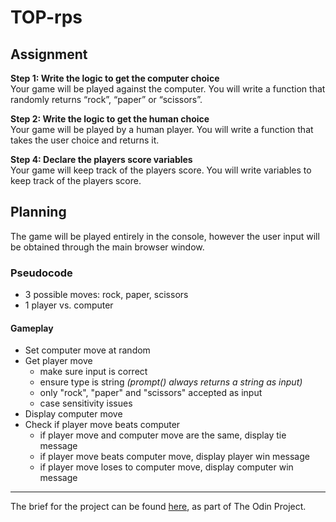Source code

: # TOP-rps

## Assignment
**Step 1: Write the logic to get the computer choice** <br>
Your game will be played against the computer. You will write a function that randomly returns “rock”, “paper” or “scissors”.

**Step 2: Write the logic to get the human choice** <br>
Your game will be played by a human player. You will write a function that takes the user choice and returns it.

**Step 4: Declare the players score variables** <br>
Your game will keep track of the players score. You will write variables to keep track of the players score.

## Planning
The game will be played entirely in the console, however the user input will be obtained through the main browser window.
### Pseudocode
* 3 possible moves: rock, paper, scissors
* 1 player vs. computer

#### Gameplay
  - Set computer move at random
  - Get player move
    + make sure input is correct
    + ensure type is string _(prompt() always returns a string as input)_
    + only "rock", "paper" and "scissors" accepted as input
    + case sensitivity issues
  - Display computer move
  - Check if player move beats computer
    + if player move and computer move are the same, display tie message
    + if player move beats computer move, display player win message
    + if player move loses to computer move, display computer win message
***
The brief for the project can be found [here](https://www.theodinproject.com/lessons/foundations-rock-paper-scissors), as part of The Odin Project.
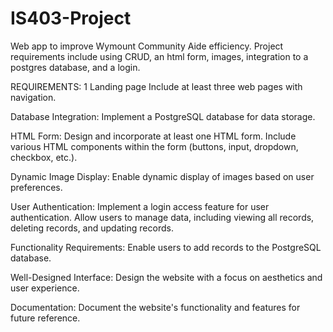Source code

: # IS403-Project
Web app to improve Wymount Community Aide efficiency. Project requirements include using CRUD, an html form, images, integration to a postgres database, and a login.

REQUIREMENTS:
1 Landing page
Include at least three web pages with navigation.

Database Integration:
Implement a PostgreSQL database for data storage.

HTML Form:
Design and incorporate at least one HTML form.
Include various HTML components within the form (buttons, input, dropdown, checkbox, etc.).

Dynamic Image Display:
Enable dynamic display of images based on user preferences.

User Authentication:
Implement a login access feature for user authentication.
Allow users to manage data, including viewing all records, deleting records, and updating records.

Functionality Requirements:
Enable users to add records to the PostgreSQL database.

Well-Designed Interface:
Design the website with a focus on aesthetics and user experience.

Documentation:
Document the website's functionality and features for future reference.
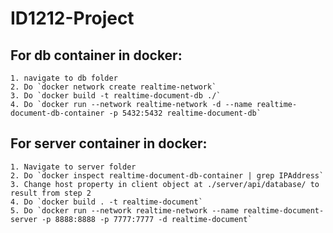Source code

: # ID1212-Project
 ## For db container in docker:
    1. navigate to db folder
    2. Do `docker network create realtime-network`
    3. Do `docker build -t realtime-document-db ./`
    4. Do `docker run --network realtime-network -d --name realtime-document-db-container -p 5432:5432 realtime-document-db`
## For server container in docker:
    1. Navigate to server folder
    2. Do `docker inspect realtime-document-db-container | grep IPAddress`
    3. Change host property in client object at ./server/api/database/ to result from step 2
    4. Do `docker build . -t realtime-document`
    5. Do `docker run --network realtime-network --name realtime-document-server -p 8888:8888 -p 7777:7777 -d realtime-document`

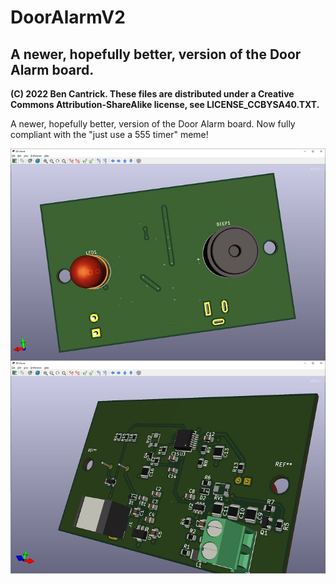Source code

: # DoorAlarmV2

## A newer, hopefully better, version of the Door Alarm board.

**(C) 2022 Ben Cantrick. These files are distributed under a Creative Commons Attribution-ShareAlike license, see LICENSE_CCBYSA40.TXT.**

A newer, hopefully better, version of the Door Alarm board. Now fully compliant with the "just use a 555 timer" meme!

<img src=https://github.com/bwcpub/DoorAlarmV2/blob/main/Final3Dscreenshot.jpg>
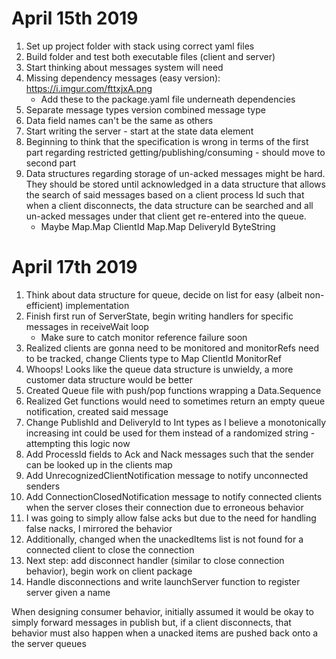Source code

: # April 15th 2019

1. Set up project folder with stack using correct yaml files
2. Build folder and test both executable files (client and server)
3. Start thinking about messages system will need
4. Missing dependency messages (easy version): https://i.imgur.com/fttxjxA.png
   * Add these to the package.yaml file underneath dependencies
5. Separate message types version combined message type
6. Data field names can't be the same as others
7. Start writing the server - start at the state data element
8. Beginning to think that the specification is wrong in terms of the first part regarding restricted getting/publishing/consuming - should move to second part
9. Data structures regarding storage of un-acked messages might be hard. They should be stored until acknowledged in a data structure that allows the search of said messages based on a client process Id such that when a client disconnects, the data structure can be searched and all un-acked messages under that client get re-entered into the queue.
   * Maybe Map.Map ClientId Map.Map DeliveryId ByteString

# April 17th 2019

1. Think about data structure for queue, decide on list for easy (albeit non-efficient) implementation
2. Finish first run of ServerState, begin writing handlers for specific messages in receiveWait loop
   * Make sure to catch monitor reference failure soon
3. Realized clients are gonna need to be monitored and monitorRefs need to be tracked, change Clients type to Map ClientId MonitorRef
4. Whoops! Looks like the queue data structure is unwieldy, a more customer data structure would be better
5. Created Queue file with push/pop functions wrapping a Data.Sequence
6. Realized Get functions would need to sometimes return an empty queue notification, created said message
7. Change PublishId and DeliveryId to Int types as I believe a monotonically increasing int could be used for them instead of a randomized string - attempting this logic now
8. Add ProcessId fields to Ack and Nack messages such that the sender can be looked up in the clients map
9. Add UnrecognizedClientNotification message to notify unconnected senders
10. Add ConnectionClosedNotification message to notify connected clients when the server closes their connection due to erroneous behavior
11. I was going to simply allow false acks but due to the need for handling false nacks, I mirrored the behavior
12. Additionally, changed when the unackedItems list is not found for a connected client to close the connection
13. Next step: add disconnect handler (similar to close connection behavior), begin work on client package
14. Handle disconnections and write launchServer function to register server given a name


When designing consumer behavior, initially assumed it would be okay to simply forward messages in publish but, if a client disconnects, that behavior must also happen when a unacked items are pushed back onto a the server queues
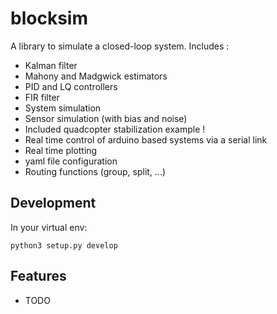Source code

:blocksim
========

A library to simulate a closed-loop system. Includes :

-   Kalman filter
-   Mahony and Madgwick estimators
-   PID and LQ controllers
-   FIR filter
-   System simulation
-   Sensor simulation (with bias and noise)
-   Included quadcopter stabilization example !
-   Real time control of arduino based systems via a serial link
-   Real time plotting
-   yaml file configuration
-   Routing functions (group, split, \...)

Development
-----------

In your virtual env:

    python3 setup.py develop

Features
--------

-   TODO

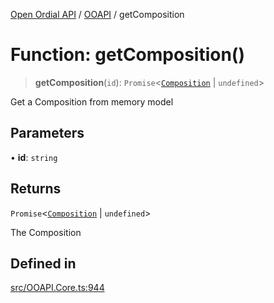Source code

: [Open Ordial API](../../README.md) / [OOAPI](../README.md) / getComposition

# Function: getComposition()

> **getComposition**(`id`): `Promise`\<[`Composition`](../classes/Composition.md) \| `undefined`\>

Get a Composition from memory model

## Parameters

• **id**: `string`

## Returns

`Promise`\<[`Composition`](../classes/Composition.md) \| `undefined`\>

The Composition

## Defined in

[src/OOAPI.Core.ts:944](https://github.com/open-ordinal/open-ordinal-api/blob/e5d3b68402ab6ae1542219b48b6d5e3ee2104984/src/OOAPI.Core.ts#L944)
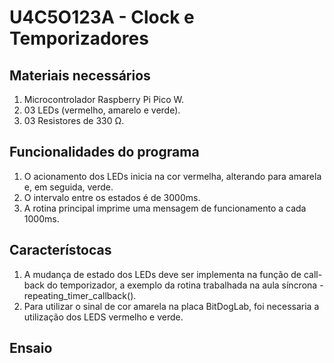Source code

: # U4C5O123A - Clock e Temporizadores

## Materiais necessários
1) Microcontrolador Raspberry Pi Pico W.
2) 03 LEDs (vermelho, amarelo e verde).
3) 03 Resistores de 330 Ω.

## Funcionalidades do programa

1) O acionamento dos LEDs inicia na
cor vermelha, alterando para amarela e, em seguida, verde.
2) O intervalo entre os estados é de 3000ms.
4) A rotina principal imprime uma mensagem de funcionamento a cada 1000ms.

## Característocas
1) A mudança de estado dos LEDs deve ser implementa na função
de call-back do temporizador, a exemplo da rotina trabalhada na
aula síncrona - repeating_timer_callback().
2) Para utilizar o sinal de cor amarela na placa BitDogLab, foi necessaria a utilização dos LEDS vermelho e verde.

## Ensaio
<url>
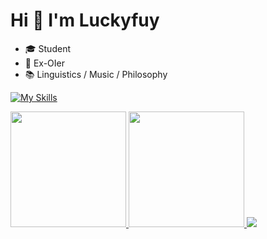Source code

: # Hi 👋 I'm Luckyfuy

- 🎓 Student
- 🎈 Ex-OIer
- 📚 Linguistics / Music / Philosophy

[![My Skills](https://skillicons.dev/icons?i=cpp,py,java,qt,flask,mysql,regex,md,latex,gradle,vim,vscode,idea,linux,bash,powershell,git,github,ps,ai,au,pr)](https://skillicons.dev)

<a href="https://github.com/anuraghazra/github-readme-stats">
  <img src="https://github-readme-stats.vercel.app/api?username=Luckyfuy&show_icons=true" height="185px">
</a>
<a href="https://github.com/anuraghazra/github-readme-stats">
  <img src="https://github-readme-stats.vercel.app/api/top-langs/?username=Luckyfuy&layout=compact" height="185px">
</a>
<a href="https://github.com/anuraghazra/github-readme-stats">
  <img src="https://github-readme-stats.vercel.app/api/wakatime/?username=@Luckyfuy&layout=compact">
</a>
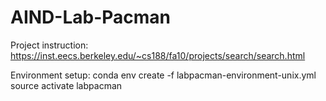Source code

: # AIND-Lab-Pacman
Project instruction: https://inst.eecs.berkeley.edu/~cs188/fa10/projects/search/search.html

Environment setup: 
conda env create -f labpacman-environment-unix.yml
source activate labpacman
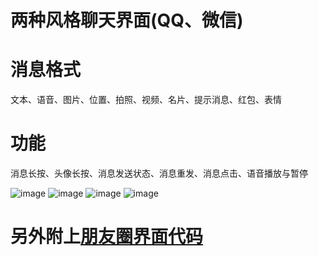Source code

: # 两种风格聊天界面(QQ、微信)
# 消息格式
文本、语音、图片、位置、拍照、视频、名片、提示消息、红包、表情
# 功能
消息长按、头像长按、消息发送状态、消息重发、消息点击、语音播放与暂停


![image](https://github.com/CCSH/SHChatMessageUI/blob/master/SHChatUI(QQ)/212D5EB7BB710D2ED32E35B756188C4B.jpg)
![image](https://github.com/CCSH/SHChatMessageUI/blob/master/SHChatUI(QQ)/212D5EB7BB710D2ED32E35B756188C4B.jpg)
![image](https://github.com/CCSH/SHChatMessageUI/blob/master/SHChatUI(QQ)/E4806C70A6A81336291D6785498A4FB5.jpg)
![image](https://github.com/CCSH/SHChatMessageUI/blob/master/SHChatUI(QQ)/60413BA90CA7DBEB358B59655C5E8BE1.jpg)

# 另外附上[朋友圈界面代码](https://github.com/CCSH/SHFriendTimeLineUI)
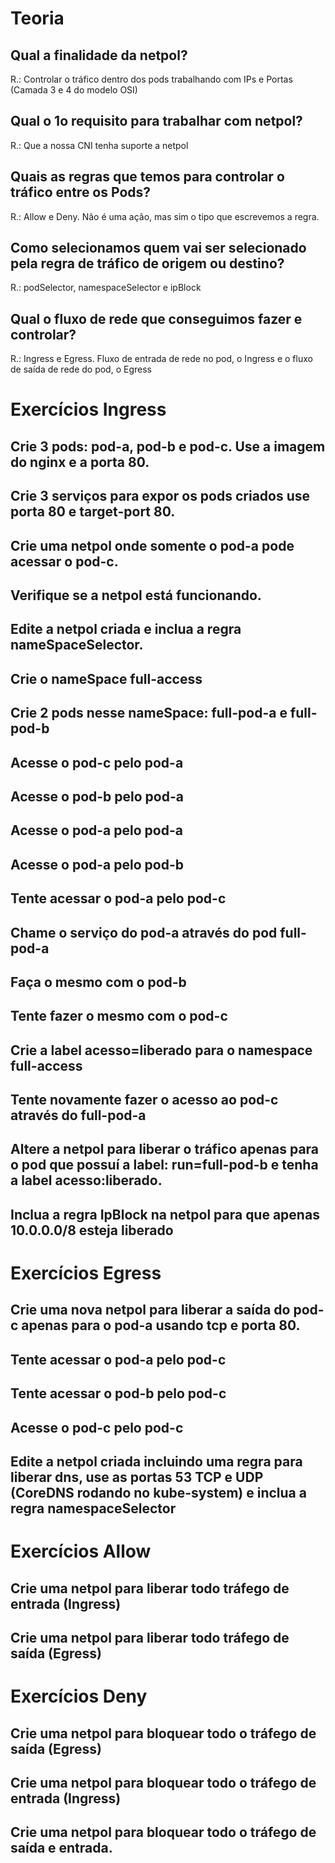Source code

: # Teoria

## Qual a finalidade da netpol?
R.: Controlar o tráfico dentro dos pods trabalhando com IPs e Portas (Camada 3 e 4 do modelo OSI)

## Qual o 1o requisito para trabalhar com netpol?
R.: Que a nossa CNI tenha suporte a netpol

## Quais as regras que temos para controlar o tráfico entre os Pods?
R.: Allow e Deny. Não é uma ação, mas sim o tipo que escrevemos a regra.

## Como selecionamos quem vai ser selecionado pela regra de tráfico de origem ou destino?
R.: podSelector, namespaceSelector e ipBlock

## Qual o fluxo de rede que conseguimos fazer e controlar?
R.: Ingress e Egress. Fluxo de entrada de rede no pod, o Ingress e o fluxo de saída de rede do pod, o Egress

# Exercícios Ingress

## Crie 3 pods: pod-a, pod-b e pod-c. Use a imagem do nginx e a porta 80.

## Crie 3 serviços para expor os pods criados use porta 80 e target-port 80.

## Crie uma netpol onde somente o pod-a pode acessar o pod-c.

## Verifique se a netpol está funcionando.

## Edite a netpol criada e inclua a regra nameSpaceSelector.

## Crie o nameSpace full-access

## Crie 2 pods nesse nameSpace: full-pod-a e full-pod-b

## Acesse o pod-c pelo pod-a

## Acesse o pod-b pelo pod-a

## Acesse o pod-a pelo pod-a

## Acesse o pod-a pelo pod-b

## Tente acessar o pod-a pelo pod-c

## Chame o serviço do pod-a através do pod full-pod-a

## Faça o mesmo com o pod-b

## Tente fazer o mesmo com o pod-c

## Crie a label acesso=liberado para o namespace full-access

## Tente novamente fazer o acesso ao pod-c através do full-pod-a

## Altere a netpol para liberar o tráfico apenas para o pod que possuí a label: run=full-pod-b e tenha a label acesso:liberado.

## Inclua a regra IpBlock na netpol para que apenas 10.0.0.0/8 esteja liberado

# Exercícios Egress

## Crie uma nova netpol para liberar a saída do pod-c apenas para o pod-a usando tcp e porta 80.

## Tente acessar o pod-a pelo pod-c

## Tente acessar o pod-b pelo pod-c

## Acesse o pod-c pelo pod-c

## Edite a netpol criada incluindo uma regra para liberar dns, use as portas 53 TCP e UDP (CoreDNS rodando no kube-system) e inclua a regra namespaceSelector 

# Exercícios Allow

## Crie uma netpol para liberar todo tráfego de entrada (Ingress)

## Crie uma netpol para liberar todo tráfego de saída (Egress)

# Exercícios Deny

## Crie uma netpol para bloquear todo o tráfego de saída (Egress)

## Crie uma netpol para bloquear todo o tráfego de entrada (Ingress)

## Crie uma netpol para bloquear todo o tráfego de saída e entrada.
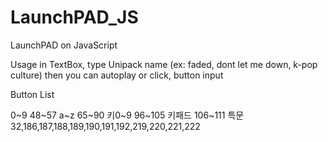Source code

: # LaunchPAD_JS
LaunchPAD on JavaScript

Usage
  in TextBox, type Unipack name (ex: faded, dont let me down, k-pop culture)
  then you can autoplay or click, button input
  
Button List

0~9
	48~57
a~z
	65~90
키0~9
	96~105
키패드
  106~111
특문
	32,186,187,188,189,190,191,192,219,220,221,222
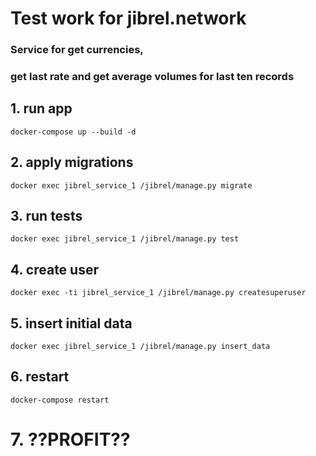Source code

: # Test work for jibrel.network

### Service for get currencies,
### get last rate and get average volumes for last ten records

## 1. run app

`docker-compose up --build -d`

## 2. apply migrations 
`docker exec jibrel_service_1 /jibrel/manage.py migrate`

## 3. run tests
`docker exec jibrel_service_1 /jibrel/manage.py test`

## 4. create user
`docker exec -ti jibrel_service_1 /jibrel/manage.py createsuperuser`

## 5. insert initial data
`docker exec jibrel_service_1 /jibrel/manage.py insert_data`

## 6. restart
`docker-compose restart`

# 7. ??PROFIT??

========================================

WHAT THIS TASK INVOLVES
Every line above from the line with "## Acesse o pod-c pelo pod-a" to the line with "## Crie a label", inclusive, must be returned exactly; no other line belongs in the reply.

TASK RESPONSE
## Acesse o pod-c pelo pod-a

## Acesse o pod-b pelo pod-a

## Acesse o pod-a pelo pod-a

## Acesse o pod-a pelo pod-b

## Tente acessar o pod-a pelo pod-c

## Chame o serviço do pod-a através do pod full-pod-a

## Faça o mesmo com o pod-b

## Tente fazer o mesmo com o pod-c

## Crie a label acesso=liberado para o namespace full-access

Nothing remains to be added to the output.